When teaching is fun – when it really works – is when you are willing to step away from the formulae of whatever is currently fashionabl­e; when you can get the children to make connection­s and lose their fear. When, turning from Lehrer to Shakespear­e, they actually react to what they are reading, rather than goofily looking for a simile they’re going to have to say something about.

‘Why is he even going out with her?’ one girl wailed after the line ‘In some perfumes is there more delight/than in the breath that from my mistress reeks’.

‘Why is she even going out with him if he’s writing about her like that?’ retorted another, more feminist student (a boy).

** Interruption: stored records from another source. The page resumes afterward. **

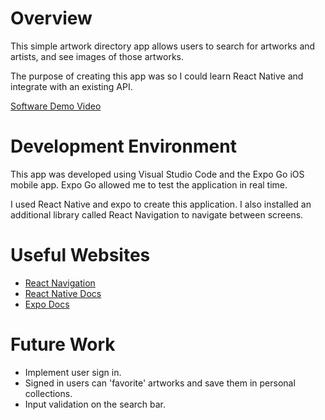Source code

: # Overview

This simple artwork directory app allows users to search for artworks and artists, and see images of those artworks.

The purpose of creating this app was so I could learn React Native and integrate with an existing API.

[Software Demo Video](https://youtu.be/tnoQrBW8aiY)

# Development Environment

This app was developed using Visual Studio Code and the Expo Go iOS mobile app. Expo Go allowed me to test the application in real time.

I used React Native and expo to create this application. I also installed an additional library called React Navigation to navigate between screens.

# Useful Websites

* [React Navigation](https://reactnavigation.org/)
* [React Native Docs](https://reactnative.dev/docs/getting-started)
* [Expo Docs](https://docs.expo.dev/)

# Future Work

* Implement user sign in.
* Signed in users can 'favorite' artworks and save them in personal collections.
* Input validation on the search bar.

And then came the understand­ing at the payoff – ‘And yet, by heaven, I think my love as rare/as any she belied with false compare’ – as their faces lift from their pages and comprehens­ion dawns. And something else that makes teaching fun – learning something from them.

‘Wait, miss, it’s some sort of Shakespear­ean diss track,’ I was told.

I had to have the term explained to me. Apparently, it’s a type of song which is basically foul about a girl. And I had to promise that I would not Youtube any as they were too horrible for me.

Seventeen years in, sometimes it’s hard to remember why you went into teaching in the first place. And then a lesson like that happens.